And if it’s a poor quality video, it’s more often that their mind is going to reflect the poor quality firm and an inexperienced or ineffective attorney and potentially vice versa. But, at the same time when we talk about quality I actually think messaging oftentimes is even more important.
We had an attorney several years ago who’d reached out to us and she had some videos produced for her and when she got those videos online on her website she actually found the conversion rate to drop significantly, phone calls had dropped. So she calls us and asked if we could go in an audit, figure out what’s going on here, and when we took a look at those videos we found that her law firm, they were specializing in divorce law to all female firm but 95% of their clients were male, but the videos themselves were very female-focused, so she was essentially alienating her audience there.

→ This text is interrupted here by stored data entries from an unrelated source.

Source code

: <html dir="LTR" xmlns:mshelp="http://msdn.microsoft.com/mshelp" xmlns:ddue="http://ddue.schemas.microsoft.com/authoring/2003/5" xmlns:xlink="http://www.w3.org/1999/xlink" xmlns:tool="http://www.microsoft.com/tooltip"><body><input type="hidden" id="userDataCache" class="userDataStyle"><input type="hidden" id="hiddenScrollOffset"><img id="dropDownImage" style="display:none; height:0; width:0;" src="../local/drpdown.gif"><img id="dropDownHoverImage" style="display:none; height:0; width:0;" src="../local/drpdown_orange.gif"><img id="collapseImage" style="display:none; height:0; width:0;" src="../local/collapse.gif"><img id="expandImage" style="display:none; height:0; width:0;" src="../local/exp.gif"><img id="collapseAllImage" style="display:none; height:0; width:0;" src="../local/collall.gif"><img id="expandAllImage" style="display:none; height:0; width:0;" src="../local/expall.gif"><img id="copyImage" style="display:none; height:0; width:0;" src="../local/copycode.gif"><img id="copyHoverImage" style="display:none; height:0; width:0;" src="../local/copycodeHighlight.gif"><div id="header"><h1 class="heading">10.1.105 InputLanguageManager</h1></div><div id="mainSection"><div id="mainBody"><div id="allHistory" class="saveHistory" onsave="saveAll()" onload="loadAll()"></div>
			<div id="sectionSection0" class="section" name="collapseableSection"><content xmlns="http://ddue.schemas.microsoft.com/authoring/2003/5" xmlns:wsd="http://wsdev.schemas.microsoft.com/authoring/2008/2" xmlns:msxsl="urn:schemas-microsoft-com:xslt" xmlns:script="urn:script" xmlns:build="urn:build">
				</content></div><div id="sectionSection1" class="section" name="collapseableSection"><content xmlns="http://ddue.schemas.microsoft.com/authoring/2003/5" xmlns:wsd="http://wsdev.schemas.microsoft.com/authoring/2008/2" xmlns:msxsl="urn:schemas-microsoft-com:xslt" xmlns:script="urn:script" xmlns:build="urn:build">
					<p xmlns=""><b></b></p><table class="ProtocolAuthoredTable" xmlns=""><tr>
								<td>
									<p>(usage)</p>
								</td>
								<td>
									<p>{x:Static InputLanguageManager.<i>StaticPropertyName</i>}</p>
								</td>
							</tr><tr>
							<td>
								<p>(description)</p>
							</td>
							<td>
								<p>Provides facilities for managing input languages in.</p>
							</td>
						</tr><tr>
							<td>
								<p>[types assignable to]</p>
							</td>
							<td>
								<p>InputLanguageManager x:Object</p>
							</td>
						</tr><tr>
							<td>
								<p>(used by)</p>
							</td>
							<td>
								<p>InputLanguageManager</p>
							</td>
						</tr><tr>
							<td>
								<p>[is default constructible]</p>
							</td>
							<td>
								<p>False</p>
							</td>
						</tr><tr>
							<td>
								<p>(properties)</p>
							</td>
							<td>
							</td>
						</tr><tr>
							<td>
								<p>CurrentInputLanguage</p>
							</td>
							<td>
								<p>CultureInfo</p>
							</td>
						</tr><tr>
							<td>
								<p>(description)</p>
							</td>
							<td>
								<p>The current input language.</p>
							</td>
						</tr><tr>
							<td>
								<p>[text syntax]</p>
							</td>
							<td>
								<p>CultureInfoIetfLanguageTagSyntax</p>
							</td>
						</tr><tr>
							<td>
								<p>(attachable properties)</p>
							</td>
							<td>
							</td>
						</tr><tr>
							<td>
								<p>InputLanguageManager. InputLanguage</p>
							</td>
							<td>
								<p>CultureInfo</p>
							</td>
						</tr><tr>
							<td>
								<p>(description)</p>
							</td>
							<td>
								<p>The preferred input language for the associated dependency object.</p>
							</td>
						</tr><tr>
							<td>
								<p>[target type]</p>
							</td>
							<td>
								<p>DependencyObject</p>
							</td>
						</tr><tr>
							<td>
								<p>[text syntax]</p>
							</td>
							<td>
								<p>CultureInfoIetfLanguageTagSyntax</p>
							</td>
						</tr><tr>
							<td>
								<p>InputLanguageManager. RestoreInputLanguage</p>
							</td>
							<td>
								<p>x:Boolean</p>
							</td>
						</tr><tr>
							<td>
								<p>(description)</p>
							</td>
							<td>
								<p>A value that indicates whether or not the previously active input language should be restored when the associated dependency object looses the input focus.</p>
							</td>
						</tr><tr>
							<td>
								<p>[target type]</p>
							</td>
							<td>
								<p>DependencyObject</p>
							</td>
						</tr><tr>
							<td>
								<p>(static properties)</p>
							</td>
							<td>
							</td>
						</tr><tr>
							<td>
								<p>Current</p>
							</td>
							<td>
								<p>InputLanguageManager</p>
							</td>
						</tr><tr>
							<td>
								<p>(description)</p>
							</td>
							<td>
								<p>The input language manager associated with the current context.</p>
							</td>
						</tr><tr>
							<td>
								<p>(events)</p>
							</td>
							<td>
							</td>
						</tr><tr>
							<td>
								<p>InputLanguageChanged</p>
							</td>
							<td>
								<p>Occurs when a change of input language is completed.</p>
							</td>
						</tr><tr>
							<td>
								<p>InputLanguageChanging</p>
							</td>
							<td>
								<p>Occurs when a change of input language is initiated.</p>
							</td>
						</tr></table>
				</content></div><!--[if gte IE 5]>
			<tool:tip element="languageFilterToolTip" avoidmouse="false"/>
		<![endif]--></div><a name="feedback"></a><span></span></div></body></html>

Jared Correia: It’s really interesting.
Michael Mogill: Than the quality – and than the quality and there’s times where a high quality video can be very effective. So things like your brand videos, even things like education and FAQ videos, things that are going to stick around for a while and are going to be essential part of your lead nurturing or marketing process, but let’s say you’ve got something comes up, there’s something in the media or current event and you want to be able to blog about this quickly or you want to be able to address it right away and it’s relevant to your practice area, in those instances you can get away with a much more candid video. People find that much more acceptable because you can get those videos out.
Jared Correia: Yeah, that makes a lot of sense. So before we end the first half of the podcast, during which I wanted to talk about like, production elements, production values of video, is there anything that we haven’t addressed yet, that you think is important to talk about on that end?
Michael Mogill: Oh man! We could probably talk about for hours but what I wish —
Jared Correia: Just go, I am going to take a nap.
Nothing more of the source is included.